== Try it ==
Gather, from the data below, each line in which the word "that" occurs.

== Available data ==
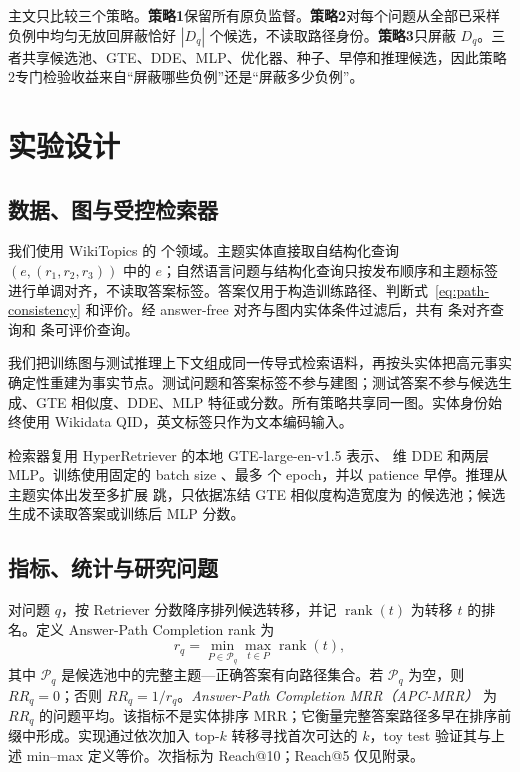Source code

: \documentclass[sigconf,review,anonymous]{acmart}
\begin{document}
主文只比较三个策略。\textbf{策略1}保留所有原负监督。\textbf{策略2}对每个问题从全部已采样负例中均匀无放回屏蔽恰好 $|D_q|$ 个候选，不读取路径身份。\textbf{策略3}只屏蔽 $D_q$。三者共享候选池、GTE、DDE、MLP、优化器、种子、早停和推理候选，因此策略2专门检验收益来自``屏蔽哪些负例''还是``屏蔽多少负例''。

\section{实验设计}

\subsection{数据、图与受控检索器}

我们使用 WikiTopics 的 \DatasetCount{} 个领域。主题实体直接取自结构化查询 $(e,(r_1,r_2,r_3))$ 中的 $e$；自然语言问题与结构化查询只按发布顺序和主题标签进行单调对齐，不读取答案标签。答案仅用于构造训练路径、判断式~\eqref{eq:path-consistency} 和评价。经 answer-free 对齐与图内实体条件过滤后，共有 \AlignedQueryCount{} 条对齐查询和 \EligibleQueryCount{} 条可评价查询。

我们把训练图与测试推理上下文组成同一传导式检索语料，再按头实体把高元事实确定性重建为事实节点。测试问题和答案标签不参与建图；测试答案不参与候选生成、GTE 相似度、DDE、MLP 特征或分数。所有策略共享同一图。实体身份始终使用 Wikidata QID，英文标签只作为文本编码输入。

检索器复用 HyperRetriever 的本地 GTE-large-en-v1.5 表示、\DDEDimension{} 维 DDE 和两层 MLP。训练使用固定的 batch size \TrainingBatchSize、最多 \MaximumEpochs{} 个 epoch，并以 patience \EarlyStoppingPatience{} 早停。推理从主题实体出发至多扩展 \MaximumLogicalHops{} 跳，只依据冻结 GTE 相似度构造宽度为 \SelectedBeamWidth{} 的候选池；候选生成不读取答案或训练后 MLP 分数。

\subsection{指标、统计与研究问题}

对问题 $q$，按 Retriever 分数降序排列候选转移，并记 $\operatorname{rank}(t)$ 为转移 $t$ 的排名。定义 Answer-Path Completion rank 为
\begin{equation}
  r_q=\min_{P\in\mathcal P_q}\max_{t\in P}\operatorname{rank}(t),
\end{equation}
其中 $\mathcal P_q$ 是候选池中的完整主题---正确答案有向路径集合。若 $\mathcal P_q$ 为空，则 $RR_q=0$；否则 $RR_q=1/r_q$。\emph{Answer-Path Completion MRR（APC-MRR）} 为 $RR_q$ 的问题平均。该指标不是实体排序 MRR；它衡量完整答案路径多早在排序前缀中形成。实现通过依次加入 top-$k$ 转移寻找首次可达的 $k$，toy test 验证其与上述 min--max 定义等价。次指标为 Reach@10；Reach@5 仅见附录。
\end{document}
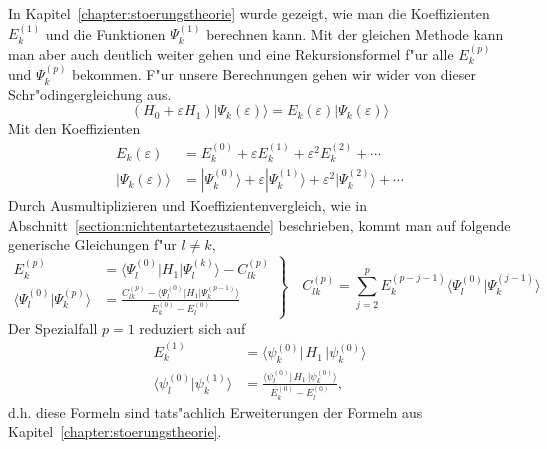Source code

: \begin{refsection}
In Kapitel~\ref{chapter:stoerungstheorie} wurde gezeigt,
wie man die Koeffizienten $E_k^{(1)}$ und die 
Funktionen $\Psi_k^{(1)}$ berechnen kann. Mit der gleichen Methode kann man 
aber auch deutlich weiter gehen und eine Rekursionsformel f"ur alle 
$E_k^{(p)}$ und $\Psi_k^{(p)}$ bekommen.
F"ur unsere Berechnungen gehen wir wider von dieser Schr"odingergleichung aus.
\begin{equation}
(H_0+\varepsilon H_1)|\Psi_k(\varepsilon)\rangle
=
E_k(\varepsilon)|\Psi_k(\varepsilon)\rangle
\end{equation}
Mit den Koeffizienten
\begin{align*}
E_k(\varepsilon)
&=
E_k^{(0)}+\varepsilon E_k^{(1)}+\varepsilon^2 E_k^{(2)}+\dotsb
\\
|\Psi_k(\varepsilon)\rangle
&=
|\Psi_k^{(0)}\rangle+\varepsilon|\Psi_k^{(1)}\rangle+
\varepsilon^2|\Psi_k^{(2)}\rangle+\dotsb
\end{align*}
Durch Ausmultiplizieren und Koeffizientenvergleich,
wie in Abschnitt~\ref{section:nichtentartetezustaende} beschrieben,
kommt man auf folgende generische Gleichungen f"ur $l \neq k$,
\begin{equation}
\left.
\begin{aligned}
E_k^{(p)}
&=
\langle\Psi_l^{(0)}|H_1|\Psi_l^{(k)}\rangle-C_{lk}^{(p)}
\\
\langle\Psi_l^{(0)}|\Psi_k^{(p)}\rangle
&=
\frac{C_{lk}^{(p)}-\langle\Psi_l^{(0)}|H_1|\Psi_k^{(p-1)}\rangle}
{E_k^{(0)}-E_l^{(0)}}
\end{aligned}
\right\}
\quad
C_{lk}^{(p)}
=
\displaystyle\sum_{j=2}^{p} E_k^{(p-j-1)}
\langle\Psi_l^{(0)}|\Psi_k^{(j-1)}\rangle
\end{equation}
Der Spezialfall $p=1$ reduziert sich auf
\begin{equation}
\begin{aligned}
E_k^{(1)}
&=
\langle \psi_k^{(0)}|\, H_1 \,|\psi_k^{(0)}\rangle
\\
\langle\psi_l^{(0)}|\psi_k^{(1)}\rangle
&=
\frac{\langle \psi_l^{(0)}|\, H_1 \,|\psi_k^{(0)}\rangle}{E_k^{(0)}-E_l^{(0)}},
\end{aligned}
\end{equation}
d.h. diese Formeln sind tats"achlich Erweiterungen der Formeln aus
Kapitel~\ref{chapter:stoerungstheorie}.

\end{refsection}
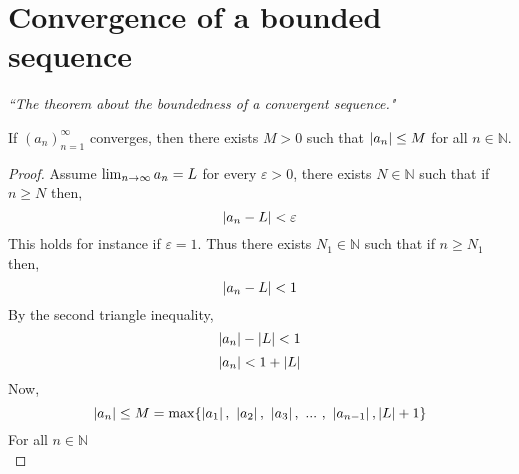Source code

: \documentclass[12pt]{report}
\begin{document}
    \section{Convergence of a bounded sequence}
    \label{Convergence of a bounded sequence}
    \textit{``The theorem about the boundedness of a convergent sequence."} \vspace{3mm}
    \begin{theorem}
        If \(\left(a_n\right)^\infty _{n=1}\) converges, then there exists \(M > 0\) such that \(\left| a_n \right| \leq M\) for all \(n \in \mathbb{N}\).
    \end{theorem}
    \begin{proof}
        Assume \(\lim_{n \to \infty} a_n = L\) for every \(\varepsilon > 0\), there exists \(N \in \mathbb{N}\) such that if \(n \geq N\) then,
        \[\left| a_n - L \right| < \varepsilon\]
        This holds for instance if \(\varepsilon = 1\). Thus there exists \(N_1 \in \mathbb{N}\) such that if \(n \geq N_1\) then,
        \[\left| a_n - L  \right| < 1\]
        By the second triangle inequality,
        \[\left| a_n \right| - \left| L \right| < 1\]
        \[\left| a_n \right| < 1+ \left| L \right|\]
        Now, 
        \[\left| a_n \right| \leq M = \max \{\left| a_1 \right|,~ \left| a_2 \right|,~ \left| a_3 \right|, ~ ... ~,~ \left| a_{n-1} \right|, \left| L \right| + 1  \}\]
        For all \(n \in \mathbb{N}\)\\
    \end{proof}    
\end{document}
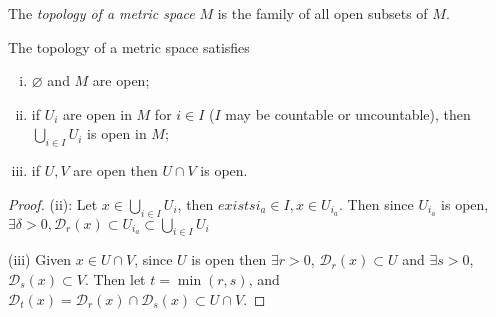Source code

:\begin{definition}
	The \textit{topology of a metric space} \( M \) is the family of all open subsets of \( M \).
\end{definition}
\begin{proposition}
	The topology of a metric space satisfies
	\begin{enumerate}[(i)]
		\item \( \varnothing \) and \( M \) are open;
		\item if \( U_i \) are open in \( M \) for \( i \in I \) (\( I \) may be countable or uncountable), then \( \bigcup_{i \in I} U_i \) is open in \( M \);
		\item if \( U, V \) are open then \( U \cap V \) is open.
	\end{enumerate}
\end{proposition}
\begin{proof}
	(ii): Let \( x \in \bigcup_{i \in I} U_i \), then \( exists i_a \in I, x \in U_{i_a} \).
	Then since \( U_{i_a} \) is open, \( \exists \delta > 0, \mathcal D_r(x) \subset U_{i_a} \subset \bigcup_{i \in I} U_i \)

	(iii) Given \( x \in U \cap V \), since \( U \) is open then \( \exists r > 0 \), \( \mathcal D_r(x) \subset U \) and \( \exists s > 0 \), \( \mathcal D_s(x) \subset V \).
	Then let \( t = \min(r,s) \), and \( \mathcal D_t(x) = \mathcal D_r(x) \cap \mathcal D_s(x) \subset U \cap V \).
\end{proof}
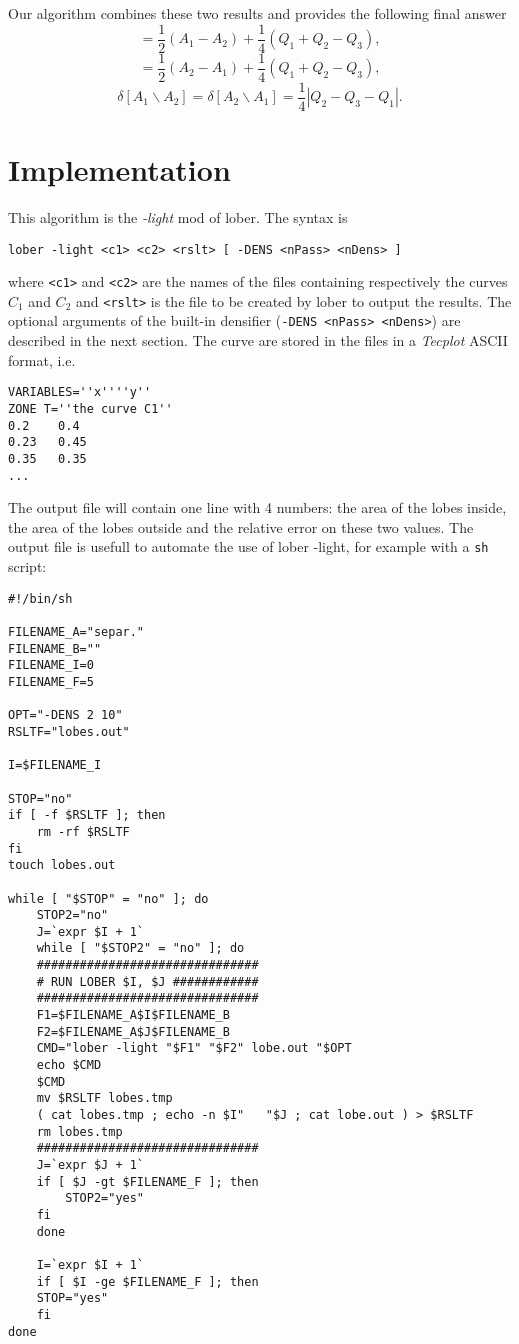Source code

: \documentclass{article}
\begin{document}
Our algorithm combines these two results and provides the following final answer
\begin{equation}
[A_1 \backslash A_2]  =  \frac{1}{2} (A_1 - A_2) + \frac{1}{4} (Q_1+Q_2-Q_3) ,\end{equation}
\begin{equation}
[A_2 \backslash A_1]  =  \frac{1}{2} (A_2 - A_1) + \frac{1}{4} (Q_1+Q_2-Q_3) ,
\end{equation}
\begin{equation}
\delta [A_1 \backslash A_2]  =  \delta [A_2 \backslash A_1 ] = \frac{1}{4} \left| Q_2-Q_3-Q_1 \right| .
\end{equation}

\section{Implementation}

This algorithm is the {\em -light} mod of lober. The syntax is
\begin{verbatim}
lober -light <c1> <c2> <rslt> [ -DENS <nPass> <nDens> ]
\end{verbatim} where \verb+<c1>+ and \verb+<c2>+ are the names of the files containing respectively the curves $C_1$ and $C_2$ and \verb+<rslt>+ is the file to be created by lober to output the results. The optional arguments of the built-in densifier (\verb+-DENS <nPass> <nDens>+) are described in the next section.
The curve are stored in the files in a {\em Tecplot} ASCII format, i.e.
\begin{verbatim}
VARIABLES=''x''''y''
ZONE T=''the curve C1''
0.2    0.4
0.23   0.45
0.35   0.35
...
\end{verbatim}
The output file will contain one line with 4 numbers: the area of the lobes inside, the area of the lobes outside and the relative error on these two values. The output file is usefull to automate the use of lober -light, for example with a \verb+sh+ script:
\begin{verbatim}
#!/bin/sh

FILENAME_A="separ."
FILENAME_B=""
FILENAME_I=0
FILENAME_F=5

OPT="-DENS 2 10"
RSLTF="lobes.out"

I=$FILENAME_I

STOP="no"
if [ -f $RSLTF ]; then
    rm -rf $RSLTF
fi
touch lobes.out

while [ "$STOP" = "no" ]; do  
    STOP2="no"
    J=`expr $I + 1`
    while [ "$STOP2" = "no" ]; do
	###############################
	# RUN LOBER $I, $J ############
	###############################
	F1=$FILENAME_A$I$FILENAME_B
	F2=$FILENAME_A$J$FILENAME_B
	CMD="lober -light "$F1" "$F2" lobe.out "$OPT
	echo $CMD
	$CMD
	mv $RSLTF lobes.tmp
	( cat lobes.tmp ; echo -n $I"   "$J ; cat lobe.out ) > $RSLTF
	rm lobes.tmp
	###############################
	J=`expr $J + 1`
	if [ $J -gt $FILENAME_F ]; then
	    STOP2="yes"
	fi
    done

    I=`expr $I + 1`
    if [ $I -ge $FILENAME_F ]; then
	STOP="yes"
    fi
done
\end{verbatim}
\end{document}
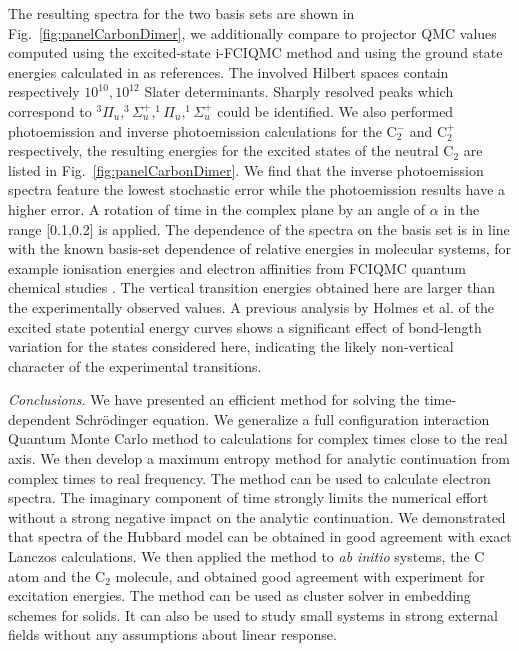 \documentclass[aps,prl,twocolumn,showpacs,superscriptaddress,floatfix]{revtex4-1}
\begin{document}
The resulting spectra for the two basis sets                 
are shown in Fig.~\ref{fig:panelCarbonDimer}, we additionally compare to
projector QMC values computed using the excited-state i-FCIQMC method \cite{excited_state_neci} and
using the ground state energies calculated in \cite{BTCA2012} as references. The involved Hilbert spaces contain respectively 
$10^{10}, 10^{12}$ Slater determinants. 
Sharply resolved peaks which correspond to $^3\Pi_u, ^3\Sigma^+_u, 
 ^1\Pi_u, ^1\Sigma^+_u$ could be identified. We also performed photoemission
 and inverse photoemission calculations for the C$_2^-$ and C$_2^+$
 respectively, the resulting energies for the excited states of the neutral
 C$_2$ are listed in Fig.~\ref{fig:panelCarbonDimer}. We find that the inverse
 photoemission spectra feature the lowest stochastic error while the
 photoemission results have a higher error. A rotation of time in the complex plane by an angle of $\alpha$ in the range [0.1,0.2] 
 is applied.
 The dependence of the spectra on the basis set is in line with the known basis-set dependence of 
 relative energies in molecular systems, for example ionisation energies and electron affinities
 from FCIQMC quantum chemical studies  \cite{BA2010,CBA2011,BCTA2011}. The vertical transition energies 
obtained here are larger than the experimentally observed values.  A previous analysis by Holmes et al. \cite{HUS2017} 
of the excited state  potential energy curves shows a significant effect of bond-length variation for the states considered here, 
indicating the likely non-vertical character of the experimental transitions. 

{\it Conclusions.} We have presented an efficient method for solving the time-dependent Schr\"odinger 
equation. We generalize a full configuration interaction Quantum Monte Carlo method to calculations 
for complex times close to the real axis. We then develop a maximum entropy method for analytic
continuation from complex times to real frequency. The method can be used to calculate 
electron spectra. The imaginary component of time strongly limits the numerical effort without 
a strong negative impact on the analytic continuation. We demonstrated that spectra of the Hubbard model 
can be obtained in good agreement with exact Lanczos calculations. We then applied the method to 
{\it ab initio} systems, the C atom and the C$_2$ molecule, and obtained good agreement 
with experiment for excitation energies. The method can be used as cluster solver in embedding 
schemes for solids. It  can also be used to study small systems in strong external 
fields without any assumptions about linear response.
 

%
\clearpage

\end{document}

== Result ==
        If \(\left(a_n\right)^\infty _{n=1}\) converges, then there exists \(M > 0\) such that \(\left| a_n \right| \leq M\) for all \(n \in \mathbb{N}\).
        Assume \(\lim_{n \to \infty} a_n = L\) for every \(\varepsilon > 0\), there exists \(N \in \mathbb{N}\) such that if \(n \geq N\) then,
        This holds for instance if \(\varepsilon = 1\). Thus there exists \(N_1 \in \mathbb{N}\) such that if \(n \geq N_1\) then,
 C$_2$ are listed in Fig.~\ref{fig:panelCarbonDimer}. We find that the inverse
a strong negative impact on the analytic continuation. We demonstrated that spectra of the Hubbard model 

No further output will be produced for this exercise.